Per la Corte di Assise di Pavia, dunque, ci fu un piano familiare alla base dell’omicidio di Mohamed Ibrahim, il 44enne ucciso nel capannone di Cassolnovo la notte dell’11 gennaio 2023 e trovato carbonizzato tre giorni dopo nella sua auto, alla frazione Morsella. È la sintesi delle motivazioni, depositate pochi giorni fa, della sentenza di condanna a 30 anni di carcere per Antonio Rondinelli, 65 anni, la moglie Carmela Calabrese, 57 anni, e il figlio Claudio, accusati di omicidio e occultamento di cadavere. A questo punto le difese (Guglielmo Panucci per Antonio Rondinelli, Francesca Quarto per il figlio e Rosemary Patrizi per Calabrese) potranno fare appello.
Il movente e il verdetto
La Corte di Assise presieduta dalla giudice Elena Stoppini a giugno aveva pronunciato un verdetto di colpevolezza per i tre imputati (un altro figlio di Antonio Rondinelli, Massimo, aveva confessato ed era stato condannato a 19 anni in abbreviato). A Calabrese è stata inflitta anche una pena più alta rispetto ai 16 anni chiesti dal pm Andrea Zanoncelli. Stando a quanto ricostruito dal processo Antonio e Claudio Rondinelli, padre e figlio, avrebbero avuto nell’omicidio un ruolo materiale, la donna invece un concorso morale. Mohamed Ibrahim, genero di Antonio Rondinelli avendo avuto una relazione con la figlia Daniela, da cui era nata una bambina, era stato ucciso a colpi di fucile e pistola nel capannone che i Rondinelli gli avevano ceduto per mandare avanti l’attività di frutta e verdura. Il giorno dell’omicidio c’era stata a casa dei Rondinelli, a Cilavegna, una discussione con Ibrahim, al pomeriggio. Una lite che richiama il movente: le pressioni che la vittima faceva alla famiglia Rondinelli per farsi intestare un appartamento dove poter prendere la residenza e chiedere così l’affido esclusivo della figlioletta. Dopo questa discussione erano seguite una serie di telefonate tra i componenti della famiglia, chiamati da Carmela Calabrese. Poi, verso le 21, l’omicidio, preceduto da una telefonata di 20 minuti della donna alla vittima.
La telefonata e l’agguato
Una telefonata, secondo i giudici, che avrebbe permesso «a marito e figli di tendere un agguato alla vittima» nel suo capannone, per «risolvere definitivamente la questione dei rapporti con l’ex compagno di Daniela, divenuto ormai una figura ingombrante». Il delitto, per i giudici, è stato eseguito da «persone che si sono dimostrate in grado di procurarsi in poco tempo una pistola, tre fucili e munizioni» , che hanno infierito sulla vittima con ripetuti colpi» e che «subito dopo l’omicidio hanno ripulito la scena del crimine dai bossoli e si sono sbarazzati delle armi, mai più recuperate» e già «il giorno seguente hanno recuperato il cadavere che hanno poi bruciato». Nessuno degli imputati, si legge, «ha mai manifestato un genuino sentimento di commozione per la morte della vittima e nessuno di loro ha fornito alcun contributo alla ricostruzione dei fatti».

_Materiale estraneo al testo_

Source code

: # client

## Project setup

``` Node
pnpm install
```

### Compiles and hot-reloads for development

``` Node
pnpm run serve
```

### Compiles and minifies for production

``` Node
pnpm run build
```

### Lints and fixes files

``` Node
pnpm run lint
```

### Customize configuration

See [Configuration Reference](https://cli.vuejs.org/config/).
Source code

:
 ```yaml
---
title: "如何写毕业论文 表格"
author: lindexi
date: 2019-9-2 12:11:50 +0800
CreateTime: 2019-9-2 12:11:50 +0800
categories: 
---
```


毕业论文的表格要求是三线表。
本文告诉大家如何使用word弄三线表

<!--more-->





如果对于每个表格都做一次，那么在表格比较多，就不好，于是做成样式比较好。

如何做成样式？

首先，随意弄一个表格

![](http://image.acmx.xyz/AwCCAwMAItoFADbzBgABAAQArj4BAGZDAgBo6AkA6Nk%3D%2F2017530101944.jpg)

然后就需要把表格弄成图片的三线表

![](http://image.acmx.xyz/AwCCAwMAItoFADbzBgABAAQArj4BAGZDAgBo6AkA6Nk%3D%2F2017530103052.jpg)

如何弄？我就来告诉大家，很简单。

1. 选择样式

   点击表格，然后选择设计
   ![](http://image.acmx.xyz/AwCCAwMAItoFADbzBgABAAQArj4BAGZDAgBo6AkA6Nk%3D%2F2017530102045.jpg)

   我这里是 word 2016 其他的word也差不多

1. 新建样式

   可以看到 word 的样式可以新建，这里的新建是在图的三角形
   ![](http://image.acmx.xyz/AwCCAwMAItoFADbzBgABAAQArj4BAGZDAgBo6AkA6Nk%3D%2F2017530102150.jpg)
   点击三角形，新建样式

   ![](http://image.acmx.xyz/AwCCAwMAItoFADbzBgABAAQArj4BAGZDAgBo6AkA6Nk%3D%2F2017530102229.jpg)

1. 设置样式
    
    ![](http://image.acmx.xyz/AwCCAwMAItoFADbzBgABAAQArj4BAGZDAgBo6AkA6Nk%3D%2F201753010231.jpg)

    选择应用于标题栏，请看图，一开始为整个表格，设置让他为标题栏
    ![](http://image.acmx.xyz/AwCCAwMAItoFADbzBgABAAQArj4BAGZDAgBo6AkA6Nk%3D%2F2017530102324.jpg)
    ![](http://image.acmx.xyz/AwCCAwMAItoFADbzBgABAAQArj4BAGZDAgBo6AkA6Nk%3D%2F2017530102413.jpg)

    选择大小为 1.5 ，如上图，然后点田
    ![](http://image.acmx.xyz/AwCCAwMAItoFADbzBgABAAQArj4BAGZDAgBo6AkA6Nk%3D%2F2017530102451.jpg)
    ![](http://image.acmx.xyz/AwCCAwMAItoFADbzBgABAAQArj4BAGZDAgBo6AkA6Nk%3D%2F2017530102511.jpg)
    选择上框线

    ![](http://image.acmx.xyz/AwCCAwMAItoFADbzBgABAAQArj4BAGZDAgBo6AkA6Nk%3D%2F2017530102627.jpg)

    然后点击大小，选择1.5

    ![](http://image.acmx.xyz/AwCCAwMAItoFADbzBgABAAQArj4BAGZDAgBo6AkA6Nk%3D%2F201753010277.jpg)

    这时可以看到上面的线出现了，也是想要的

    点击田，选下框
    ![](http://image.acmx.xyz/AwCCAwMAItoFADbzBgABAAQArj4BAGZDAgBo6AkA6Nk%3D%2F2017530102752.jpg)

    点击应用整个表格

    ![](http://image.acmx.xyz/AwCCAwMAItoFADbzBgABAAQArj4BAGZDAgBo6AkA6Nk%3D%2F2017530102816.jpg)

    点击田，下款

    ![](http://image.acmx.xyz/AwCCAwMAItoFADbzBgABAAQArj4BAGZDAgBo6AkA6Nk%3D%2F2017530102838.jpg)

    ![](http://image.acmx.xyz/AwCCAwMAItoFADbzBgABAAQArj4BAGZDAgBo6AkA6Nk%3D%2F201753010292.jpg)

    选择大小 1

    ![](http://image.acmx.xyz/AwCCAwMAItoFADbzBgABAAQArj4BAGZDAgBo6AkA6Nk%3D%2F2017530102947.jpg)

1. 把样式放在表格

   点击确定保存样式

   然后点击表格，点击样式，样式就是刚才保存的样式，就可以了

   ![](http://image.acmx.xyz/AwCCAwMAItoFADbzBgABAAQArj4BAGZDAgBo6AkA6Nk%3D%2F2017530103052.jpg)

A genitori, sorella e zio risarcimenti per 760mila euro
La Corte di Assise di Pavia ha anche disposto risarcimenti per i genitori, la sorella e uno zio della vittima, parte civile con l’avvocato Fabio Santopietro: gli imputati dovranno pagare in solido tra loro circa 760mila euro. Nella vicenda era rimasto coinvolto anche Luigi D’Alessandro, 36 anni, di Cilavegna, fidanzato di un’altra figlia dei Rondinelli: l’uomo, accusato di avere avuto un ruolo nell’occultamento del cadavere, aveva ammesso i fatti e ha patteggiato un anno e sei mesi. Nella sua confessione aveva tirato in ballo alcuni componenti della famiglia Rondinelli, e in particolare il padre Antonio e i figli Claudio e Massimo, come esecutori materiali del delitto.